• Supplied data:
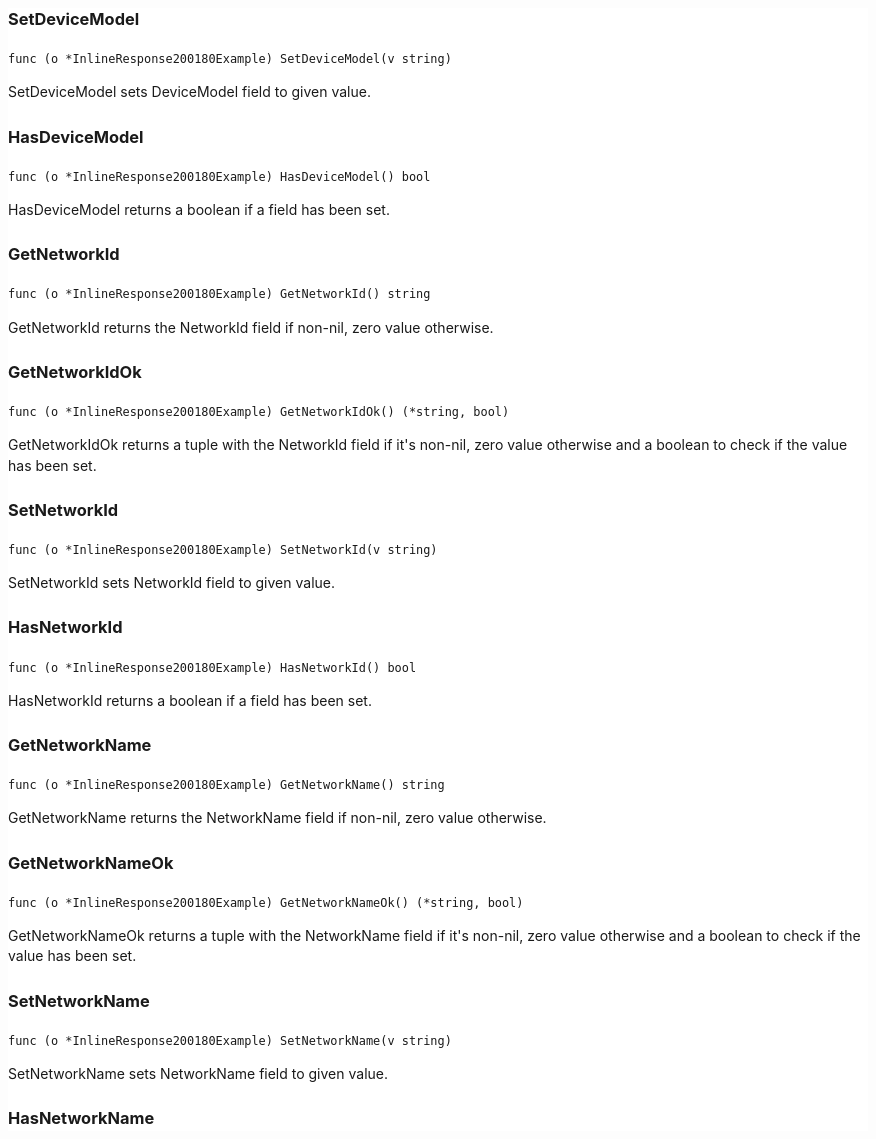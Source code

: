 ### SetDeviceModel

`func (o *InlineResponse200180Example) SetDeviceModel(v string)`

SetDeviceModel sets DeviceModel field to given value.

### HasDeviceModel

`func (o *InlineResponse200180Example) HasDeviceModel() bool`

HasDeviceModel returns a boolean if a field has been set.

### GetNetworkId

`func (o *InlineResponse200180Example) GetNetworkId() string`

GetNetworkId returns the NetworkId field if non-nil, zero value otherwise.

### GetNetworkIdOk

`func (o *InlineResponse200180Example) GetNetworkIdOk() (*string, bool)`

GetNetworkIdOk returns a tuple with the NetworkId field if it's non-nil, zero value otherwise
and a boolean to check if the value has been set.

### SetNetworkId

`func (o *InlineResponse200180Example) SetNetworkId(v string)`

SetNetworkId sets NetworkId field to given value.

### HasNetworkId

`func (o *InlineResponse200180Example) HasNetworkId() bool`

HasNetworkId returns a boolean if a field has been set.

### GetNetworkName

`func (o *InlineResponse200180Example) GetNetworkName() string`

GetNetworkName returns the NetworkName field if non-nil, zero value otherwise.

### GetNetworkNameOk

`func (o *InlineResponse200180Example) GetNetworkNameOk() (*string, bool)`

GetNetworkNameOk returns a tuple with the NetworkName field if it's non-nil, zero value otherwise
and a boolean to check if the value has been set.

### SetNetworkName

`func (o *InlineResponse200180Example) SetNetworkName(v string)`

SetNetworkName sets NetworkName field to given value.

### HasNetworkName
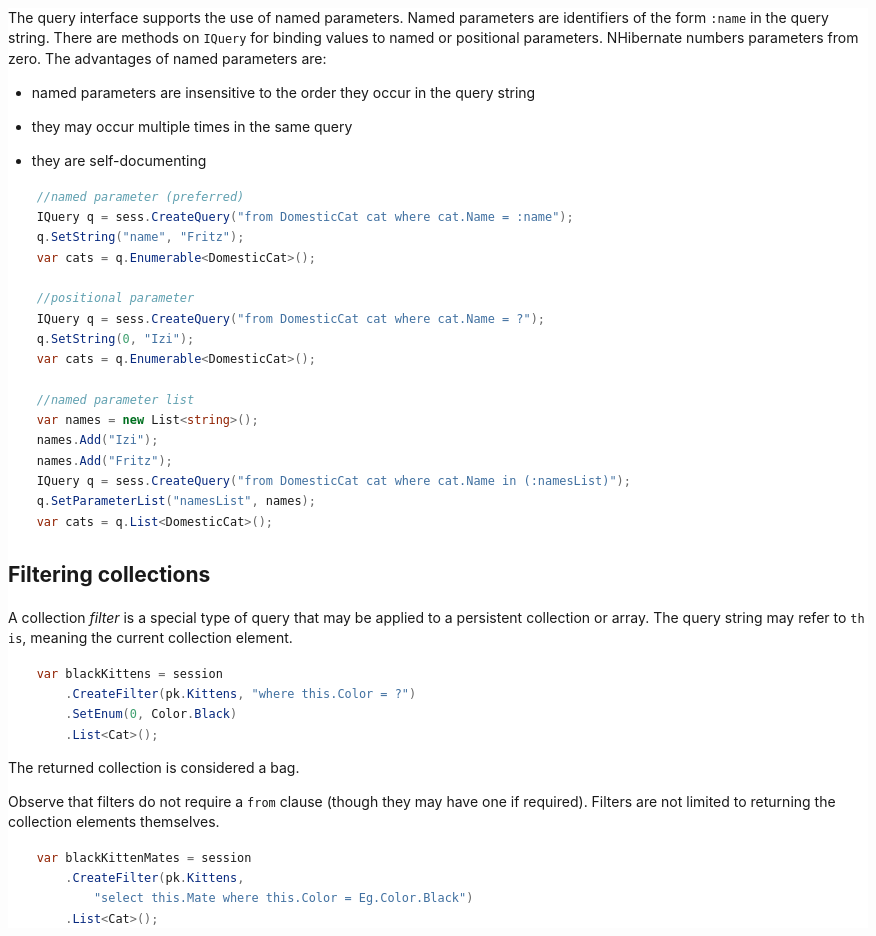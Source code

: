 The query interface supports the use of named parameters. Named
parameters are identifiers of the form `:name` in the query string.
There are methods on `IQuery` for binding values to named or positional
parameters. NHibernate numbers parameters from zero. The advantages of
named parameters are:

  - named parameters are insensitive to the order they occur in the
    query string

  - they may occur multiple times in the same query

  - they are self-documenting

```csharp
    //named parameter (preferred)
    IQuery q = sess.CreateQuery("from DomesticCat cat where cat.Name = :name");
    q.SetString("name", "Fritz");
    var cats = q.Enumerable<DomesticCat>();

    //positional parameter
    IQuery q = sess.CreateQuery("from DomesticCat cat where cat.Name = ?");
    q.SetString(0, "Izi");
    var cats = q.Enumerable<DomesticCat>();

    //named parameter list
    var names = new List<string>();
    names.Add("Izi");
    names.Add("Fritz");
    IQuery q = sess.CreateQuery("from DomesticCat cat where cat.Name in (:namesList)");
    q.SetParameterList("namesList", names);
    var cats = q.List<DomesticCat>();
```

## Filtering collections <a name="manipulatingdata-filtering"></a>

A collection *filter* is a special type of query that may be applied to
a persistent collection or array. The query string may refer to `this`,
meaning the current collection element.

```csharp
    var blackKittens = session
        .CreateFilter(pk.Kittens, "where this.Color = ?")
        .SetEnum(0, Color.Black)
        .List<Cat>();
```

The returned collection is considered a bag.

Observe that filters do not require a `from` clause (though they may
have one if required). Filters are not limited to returning the
collection elements themselves.

```csharp
    var blackKittenMates = session
        .CreateFilter(pk.Kittens,
            "select this.Mate where this.Color = Eg.Color.Black")
        .List<Cat>();
```
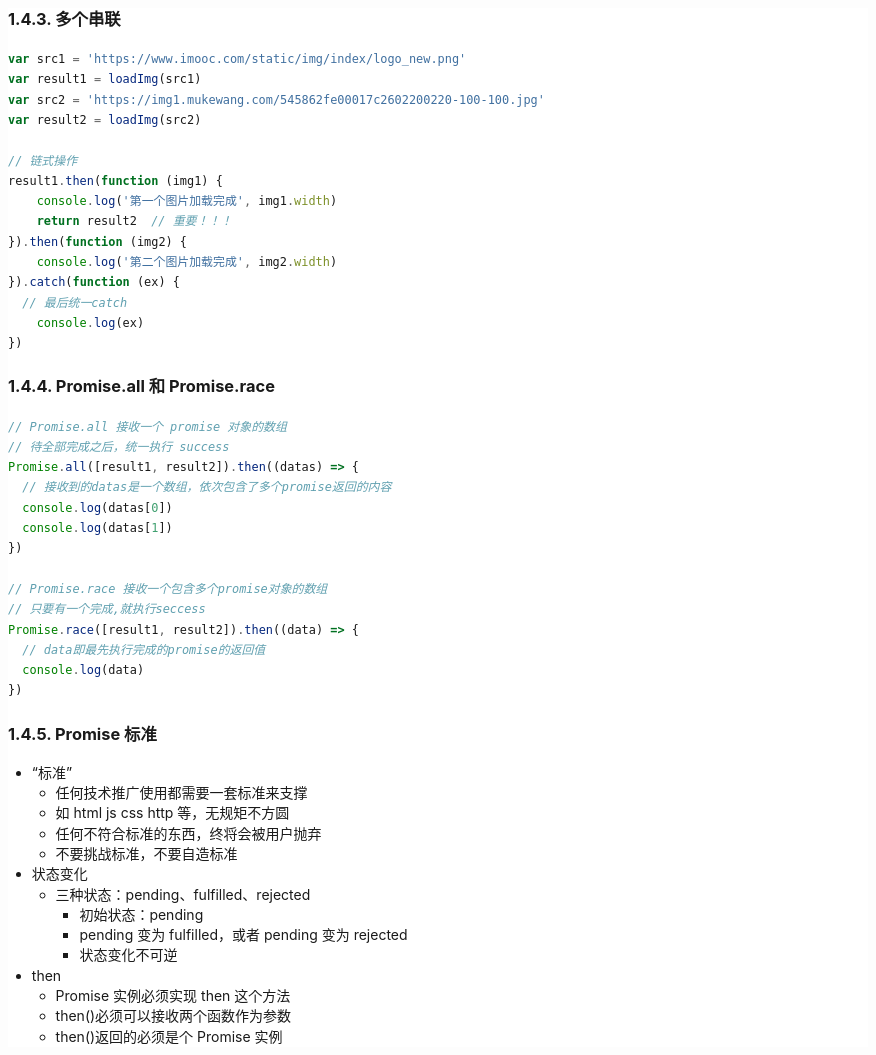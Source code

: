 ### 1.4.3. 多个串联

```JavaScript
var src1 = 'https://www.imooc.com/static/img/index/logo_new.png'
var result1 = loadImg(src1)
var src2 = 'https://img1.mukewang.com/545862fe00017c2602200220-100-100.jpg'
var result2 = loadImg(src2)

// 链式操作
result1.then(function (img1) {
    console.log('第一个图片加载完成', img1.width)
    return result2  // 重要！！！
}).then(function (img2) {
    console.log('第二个图片加载完成', img2.width)
}).catch(function (ex) {
  // 最后统一catch
    console.log(ex)
})
```

### 1.4.4. Promise.all 和 Promise.race

```JavaScript
// Promise.all 接收一个 promise 对象的数组
// 待全部完成之后，统一执行 success
Promise.all([result1, result2]).then((datas) => {
  // 接收到的datas是一个数组，依次包含了多个promise返回的内容
  console.log(datas[0])
  console.log(datas[1])
})

// Promise.race 接收一个包含多个promise对象的数组
// 只要有一个完成,就执行seccess
Promise.race([result1, result2]).then((data) => {
  // data即最先执行完成的promise的返回值
  console.log(data)
})
```

### 1.4.5. Promise 标准

- “标准”
  - 任何技术推广使用都需要一套标准来支撑
  - 如 html js css http 等，无规矩不方圆
  - 任何不符合标准的东西，终将会被用户抛弃
  - 不要挑战标准，不要自造标准
- 状态变化
  - 三种状态：pending、fulfilled、rejected
    - 初始状态：pending
    - pending 变为 fulfilled，或者 pending 变为 rejected
    - 状态变化不可逆
- then
  - Promise 实例必须实现 then 这个方法
  - then()必须可以接收两个函数作为参数
  - then()返回的必须是个 Promise 实例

• Task details: In the records above, find every line that contains the word "then" and copy it.

• Answer:
result1.then(function (img1) {
}).then(function (img2) {
Promise.all([result1, result2]).then((datas) => {
Promise.race([result1, result2]).then((data) => {
- then
  - Promise 实例必须实现 then 这个方法
  - then()必须可以接收两个函数作为参数
  - then()返回的必须是个 Promise 实例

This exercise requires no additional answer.